Quel che si coglie bene in questa parte della periferia stretta tra le penetranti del parco sud e segnata dalle torri bianche del Gratosoglio, è la volontà di affermare (con le associazioni, i gruppi rivendicativi, quelli religiosi) un diritto a stare assieme robusto: un modo di vivere la città come luogo di socialità, di consumo, di partecipazione civica. Guardando a questi territori così duramente costruiti su una prospettive dualistica tra ciò che è di tutti e ciò che è di ciascuno, si comprende bene la complementarietà delle due condizioni. Come queste siano l’una il prolungamento dell’altra. La trasformazione di percorsi biografici e stili di vita della popolazione che si è insediata qui negli anni 70 (ed è oggi in parte sostituita), ha messo in crisi la strutturazione dura, separata, del privato. Così come hanno fatto le trasformazioni dei modi del lavoro, del muoversi, della dimensione civico-politico per il pubblico. Entro questa distinzione in movimento, gli spazi di condivisione (qui costruiti principalmente dalle associazioni) rappresentano una condizione cruciale.

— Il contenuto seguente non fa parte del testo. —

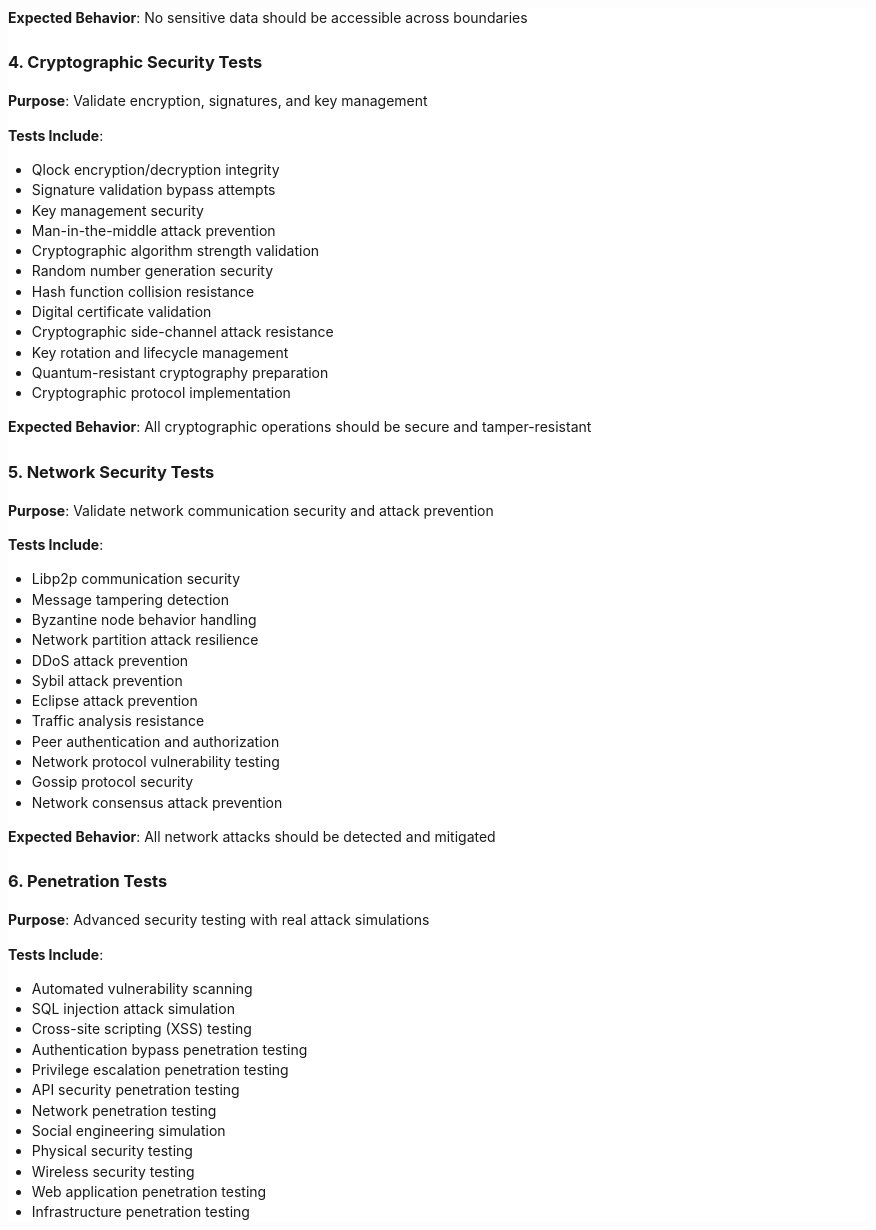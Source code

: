 **Expected Behavior**: No sensitive data should be accessible across boundaries

### 4. Cryptographic Security Tests

**Purpose**: Validate encryption, signatures, and key management

**Tests Include**:
- Qlock encryption/decryption integrity
- Signature validation bypass attempts
- Key management security
- Man-in-the-middle attack prevention
- Cryptographic algorithm strength validation
- Random number generation security
- Hash function collision resistance
- Digital certificate validation
- Cryptographic side-channel attack resistance
- Key rotation and lifecycle management
- Quantum-resistant cryptography preparation
- Cryptographic protocol implementation

**Expected Behavior**: All cryptographic operations should be secure and tamper-resistant

### 5. Network Security Tests

**Purpose**: Validate network communication security and attack prevention

**Tests Include**:
- Libp2p communication security
- Message tampering detection
- Byzantine node behavior handling
- Network partition attack resilience
- DDoS attack prevention
- Sybil attack prevention
- Eclipse attack prevention
- Traffic analysis resistance
- Peer authentication and authorization
- Network protocol vulnerability testing
- Gossip protocol security
- Network consensus attack prevention

**Expected Behavior**: All network attacks should be detected and mitigated

### 6. Penetration Tests

**Purpose**: Advanced security testing with real attack simulations

**Tests Include**:
- Automated vulnerability scanning
- SQL injection attack simulation
- Cross-site scripting (XSS) testing
- Authentication bypass penetration testing
- Privilege escalation penetration testing
- API security penetration testing
- Network penetration testing
- Social engineering simulation
- Physical security testing
- Wireless security testing
- Web application penetration testing
- Infrastructure penetration testing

Guardare agli spazi della condivisione aiuta a decostruire storie troppo lineari di Chiesa Rossa come della città intera. Storie rassicuranti e progressive: l’uso, l’abbandono, la deindustrializzazione, la rigenerazione. La condivisione segna piccoli scarti, anomalie, condizioni che ci sorprendono perché interrompono il luogo comune della progressiva valorizzazione o del degrado inarrestabile: segnano brusche variazioni di valore dello spazio urbano; conferiscono centralità a spazi ritenuti altrimenti comuni: un tratto di strada chiuso alle macchine da pesanti fioriere, un giardino o un tetto resi accessibili. Ciò che si frantuma è la trama uniforme del disegno di suolo alla quale una importante tradizione urbanistica ha affidato il compito di rappresentare per intero la città. E’ la lucida comprensione di queste piccole variazioni che ci permette di apprezzare il senso complessivo delle trasformazioni.

A Chiesa Rossa i territori della condivisione suggeriscono ancora qualcosa di più preciso. Il variare di valore non tocca necessariamente le parti di città più ambite, né quelle più degradate. Tocca la città dei ceti medi. Osservare la condivisione in questi luoghi non significa fermarsi al ruolo del comitato, del mercato, della comune o del condominio. Ma provare a rintracciare i diversi modi con i quali lo spazio oggi acquista o perde valore. Un valore innanzitutto simbolico e relazionale. Ma anche un valore economico, entro una crisi profonda che sembra ridisegnare profondamente la struttura dei rapporti tra città, economia e società.